(Beginning of Data section)

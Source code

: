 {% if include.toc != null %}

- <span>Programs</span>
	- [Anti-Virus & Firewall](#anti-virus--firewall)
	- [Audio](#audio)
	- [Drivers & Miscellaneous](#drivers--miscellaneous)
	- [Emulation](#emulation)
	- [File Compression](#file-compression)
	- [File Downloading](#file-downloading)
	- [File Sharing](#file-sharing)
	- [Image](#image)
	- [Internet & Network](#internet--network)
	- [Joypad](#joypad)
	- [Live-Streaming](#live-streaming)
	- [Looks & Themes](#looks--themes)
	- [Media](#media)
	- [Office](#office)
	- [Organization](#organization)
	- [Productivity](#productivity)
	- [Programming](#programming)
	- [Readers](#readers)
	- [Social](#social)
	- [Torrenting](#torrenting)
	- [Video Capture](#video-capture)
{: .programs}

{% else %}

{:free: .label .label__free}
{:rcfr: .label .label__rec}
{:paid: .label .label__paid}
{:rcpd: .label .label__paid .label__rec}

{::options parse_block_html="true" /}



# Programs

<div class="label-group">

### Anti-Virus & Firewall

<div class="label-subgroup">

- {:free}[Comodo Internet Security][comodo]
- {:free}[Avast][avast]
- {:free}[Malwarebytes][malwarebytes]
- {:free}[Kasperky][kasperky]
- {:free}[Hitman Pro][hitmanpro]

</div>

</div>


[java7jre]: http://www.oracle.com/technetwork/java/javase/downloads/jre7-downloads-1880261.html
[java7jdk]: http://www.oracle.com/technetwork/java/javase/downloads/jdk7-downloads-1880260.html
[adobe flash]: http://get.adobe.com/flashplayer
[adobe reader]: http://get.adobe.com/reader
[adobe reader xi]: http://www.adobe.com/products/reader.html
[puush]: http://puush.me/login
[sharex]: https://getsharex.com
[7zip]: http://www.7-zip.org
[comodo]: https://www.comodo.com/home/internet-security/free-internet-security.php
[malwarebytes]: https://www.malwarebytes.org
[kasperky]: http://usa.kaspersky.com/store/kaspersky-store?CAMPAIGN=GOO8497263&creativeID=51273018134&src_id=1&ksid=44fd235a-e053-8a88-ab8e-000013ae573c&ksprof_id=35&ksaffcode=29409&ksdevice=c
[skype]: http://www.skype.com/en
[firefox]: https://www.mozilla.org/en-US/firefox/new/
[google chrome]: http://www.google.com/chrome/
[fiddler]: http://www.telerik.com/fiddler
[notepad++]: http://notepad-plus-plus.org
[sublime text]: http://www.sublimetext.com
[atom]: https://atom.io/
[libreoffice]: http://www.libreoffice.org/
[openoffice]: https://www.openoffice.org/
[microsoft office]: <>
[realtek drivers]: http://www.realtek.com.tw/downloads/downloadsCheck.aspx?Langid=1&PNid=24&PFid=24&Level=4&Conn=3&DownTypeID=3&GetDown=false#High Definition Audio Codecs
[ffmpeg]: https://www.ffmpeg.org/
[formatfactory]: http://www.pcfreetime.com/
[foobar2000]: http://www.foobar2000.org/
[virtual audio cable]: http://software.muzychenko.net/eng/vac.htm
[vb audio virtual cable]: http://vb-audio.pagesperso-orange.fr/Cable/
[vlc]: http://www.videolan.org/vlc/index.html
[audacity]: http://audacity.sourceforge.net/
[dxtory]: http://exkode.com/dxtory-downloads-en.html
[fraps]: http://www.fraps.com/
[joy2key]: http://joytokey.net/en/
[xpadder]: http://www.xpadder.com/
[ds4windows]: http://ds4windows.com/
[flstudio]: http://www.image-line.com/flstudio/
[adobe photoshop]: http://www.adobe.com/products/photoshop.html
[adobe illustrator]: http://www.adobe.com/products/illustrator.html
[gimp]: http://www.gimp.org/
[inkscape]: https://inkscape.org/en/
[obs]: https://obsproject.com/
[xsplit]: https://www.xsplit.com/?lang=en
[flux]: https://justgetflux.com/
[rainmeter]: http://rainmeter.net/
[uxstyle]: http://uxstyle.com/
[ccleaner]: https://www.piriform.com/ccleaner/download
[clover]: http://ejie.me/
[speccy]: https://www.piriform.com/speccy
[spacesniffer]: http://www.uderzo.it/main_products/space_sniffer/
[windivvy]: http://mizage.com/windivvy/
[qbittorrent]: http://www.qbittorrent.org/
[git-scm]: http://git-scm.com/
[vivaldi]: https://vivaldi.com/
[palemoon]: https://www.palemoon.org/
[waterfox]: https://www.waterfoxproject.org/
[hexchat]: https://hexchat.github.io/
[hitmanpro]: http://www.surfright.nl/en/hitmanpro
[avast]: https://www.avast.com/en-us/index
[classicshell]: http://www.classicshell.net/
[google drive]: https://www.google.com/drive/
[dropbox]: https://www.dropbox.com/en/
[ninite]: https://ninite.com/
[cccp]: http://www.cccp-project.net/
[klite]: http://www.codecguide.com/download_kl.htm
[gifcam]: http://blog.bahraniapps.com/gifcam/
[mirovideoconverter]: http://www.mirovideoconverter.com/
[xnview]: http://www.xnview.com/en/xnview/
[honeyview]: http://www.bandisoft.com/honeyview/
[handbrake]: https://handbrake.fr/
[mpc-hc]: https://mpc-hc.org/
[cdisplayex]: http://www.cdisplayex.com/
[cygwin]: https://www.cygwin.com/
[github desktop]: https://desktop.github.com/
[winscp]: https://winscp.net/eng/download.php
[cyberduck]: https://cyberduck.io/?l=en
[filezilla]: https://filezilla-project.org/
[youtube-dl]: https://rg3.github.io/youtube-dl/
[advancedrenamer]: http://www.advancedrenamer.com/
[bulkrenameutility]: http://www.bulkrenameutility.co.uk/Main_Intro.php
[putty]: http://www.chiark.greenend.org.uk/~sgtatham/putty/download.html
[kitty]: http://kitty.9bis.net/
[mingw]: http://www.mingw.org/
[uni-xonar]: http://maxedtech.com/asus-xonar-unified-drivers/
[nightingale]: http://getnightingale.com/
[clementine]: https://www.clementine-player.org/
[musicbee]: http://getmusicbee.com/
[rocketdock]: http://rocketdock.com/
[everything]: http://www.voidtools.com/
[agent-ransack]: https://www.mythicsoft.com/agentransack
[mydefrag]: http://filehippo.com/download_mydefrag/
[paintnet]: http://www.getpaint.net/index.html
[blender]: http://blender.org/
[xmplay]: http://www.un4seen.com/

(End of Data section)

Brief:
Your answer should consist of the material above, written out word for word.

Exercise result:
Source code

: {% if include.toc != null %}

- <span>Programs</span>
	- [Anti-Virus & Firewall](#anti-virus--firewall)
	- [Audio](#audio)
	- [Drivers & Miscellaneous](#drivers--miscellaneous)
	- [Emulation](#emulation)
	- [File Compression](#file-compression)
	- [File Downloading](#file-downloading)
	- [File Sharing](#file-sharing)
	- [Image](#image)
	- [Internet & Network](#internet--network)
	- [Joypad](#joypad)
	- [Live-Streaming](#live-streaming)
	- [Looks & Themes](#looks--themes)
	- [Media](#media)
	- [Office](#office)
	- [Organization](#organization)
	- [Productivity](#productivity)
	- [Programming](#programming)
	- [Readers](#readers)
	- [Social](#social)
	- [Torrenting](#torrenting)
	- [Video Capture](#video-capture)
{: .programs}

{% else %}

{:free: .label .label__free}
{:rcfr: .label .label__rec}
{:paid: .label .label__paid}
{:rcpd: .label .label__paid .label__rec}

{::options parse_block_html="true" /}



# Programs

<div class="label-group">

### Anti-Virus & Firewall

<div class="label-subgroup">

- {:free}[Comodo Internet Security][comodo]
- {:free}[Avast][avast]
- {:free}[Malwarebytes][malwarebytes]
- {:free}[Kasperky][kasperky]
- {:free}[Hitman Pro][hitmanpro]

</div>

</div>


[java7jre]: http://www.oracle.com/technetwork/java/javase/downloads/jre7-downloads-1880261.html
[java7jdk]: http://www.oracle.com/technetwork/java/javase/downloads/jdk7-downloads-1880260.html
[adobe flash]: http://get.adobe.com/flashplayer
[adobe reader]: http://get.adobe.com/reader
[adobe reader xi]: http://www.adobe.com/products/reader.html
[puush]: http://puush.me/login
[sharex]: https://getsharex.com
[7zip]: http://www.7-zip.org
[comodo]: https://www.comodo.com/home/internet-security/free-internet-security.php
[malwarebytes]: https://www.malwarebytes.org
[kasperky]: http://usa.kaspersky.com/store/kaspersky-store?CAMPAIGN=GOO8497263&creativeID=51273018134&src_id=1&ksid=44fd235a-e053-8a88-ab8e-000013ae573c&ksprof_id=35&ksaffcode=29409&ksdevice=c
[skype]: http://www.skype.com/en
[firefox]: https://www.mozilla.org/en-US/firefox/new/
[google chrome]: http://www.google.com/chrome/
[fiddler]: http://www.telerik.com/fiddler
[notepad++]: http://notepad-plus-plus.org
[sublime text]: http://www.sublimetext.com
[atom]: https://atom.io/
[libreoffice]: http://www.libreoffice.org/
[openoffice]: https://www.openoffice.org/
[microsoft office]: <>
[realtek drivers]: http://www.realtek.com.tw/downloads/downloadsCheck.aspx?Langid=1&PNid=24&PFid=24&Level=4&Conn=3&DownTypeID=3&GetDown=false#High Definition Audio Codecs
[ffmpeg]: https://www.ffmpeg.org/
[formatfactory]: http://www.pcfreetime.com/
[foobar2000]: http://www.foobar2000.org/
[virtual audio cable]: http://software.muzychenko.net/eng/vac.htm
[vb audio virtual cable]: http://vb-audio.pagesperso-orange.fr/Cable/
[vlc]: http://www.videolan.org/vlc/index.html
[audacity]: http://audacity.sourceforge.net/
[dxtory]: http://exkode.com/dxtory-downloads-en.html
[fraps]: http://www.fraps.com/
[joy2key]: http://joytokey.net/en/
[xpadder]: http://www.xpadder.com/
[ds4windows]: http://ds4windows.com/
[flstudio]: http://www.image-line.com/flstudio/
[adobe photoshop]: http://www.adobe.com/products/photoshop.html
[adobe illustrator]: http://www.adobe.com/products/illustrator.html
[gimp]: http://www.gimp.org/
[inkscape]: https://inkscape.org/en/
[obs]: https://obsproject.com/
[xsplit]: https://www.xsplit.com/?lang=en
[flux]: https://justgetflux.com/
[rainmeter]: http://rainmeter.net/
[uxstyle]: http://uxstyle.com/
[ccleaner]: https://www.piriform.com/ccleaner/download
[clover]: http://ejie.me/
[speccy]: https://www.piriform.com/speccy
[spacesniffer]: http://www.uderzo.it/main_products/space_sniffer/
[windivvy]: http://mizage.com/windivvy/
[qbittorrent]: http://www.qbittorrent.org/
[git-scm]: http://git-scm.com/
[vivaldi]: https://vivaldi.com/
[palemoon]: https://www.palemoon.org/
[waterfox]: https://www.waterfoxproject.org/
[hexchat]: https://hexchat.github.io/
[hitmanpro]: http://www.surfright.nl/en/hitmanpro
[avast]: https://www.avast.com/en-us/index
[classicshell]: http://www.classicshell.net/
[google drive]: https://www.google.com/drive/
[dropbox]: https://www.dropbox.com/en/
[ninite]: https://ninite.com/
[cccp]: http://www.cccp-project.net/
[klite]: http://www.codecguide.com/download_kl.htm
[gifcam]: http://blog.bahraniapps.com/gifcam/
[mirovideoconverter]: http://www.mirovideoconverter.com/
[xnview]: http://www.xnview.com/en/xnview/
[honeyview]: http://www.bandisoft.com/honeyview/
[handbrake]: https://handbrake.fr/
[mpc-hc]: https://mpc-hc.org/
[cdisplayex]: http://www.cdisplayex.com/
[cygwin]: https://www.cygwin.com/
[github desktop]: https://desktop.github.com/
[winscp]: https://winscp.net/eng/download.php
[cyberduck]: https://cyberduck.io/?l=en
[filezilla]: https://filezilla-project.org/
[youtube-dl]: https://rg3.github.io/youtube-dl/
[advancedrenamer]: http://www.advancedrenamer.com/
[bulkrenameutility]: http://www.bulkrenameutility.co.uk/Main_Intro.php
[putty]: http://www.chiark.greenend.org.uk/~sgtatham/putty/download.html
[kitty]: http://kitty.9bis.net/
[mingw]: http://www.mingw.org/
[uni-xonar]: http://maxedtech.com/asus-xonar-unified-drivers/
[nightingale]: http://getnightingale.com/
[clementine]: https://www.clementine-player.org/
[musicbee]: http://getmusicbee.com/
[rocketdock]: http://rocketdock.com/
[everything]: http://www.voidtools.com/
[agent-ransack]: https://www.mythicsoft.com/agentransack
[mydefrag]: http://filehippo.com/download_mydefrag/
[paintnet]: http://www.getpaint.net/index.html
[blender]: http://blender.org/
[xmplay]: http://www.un4seen.com/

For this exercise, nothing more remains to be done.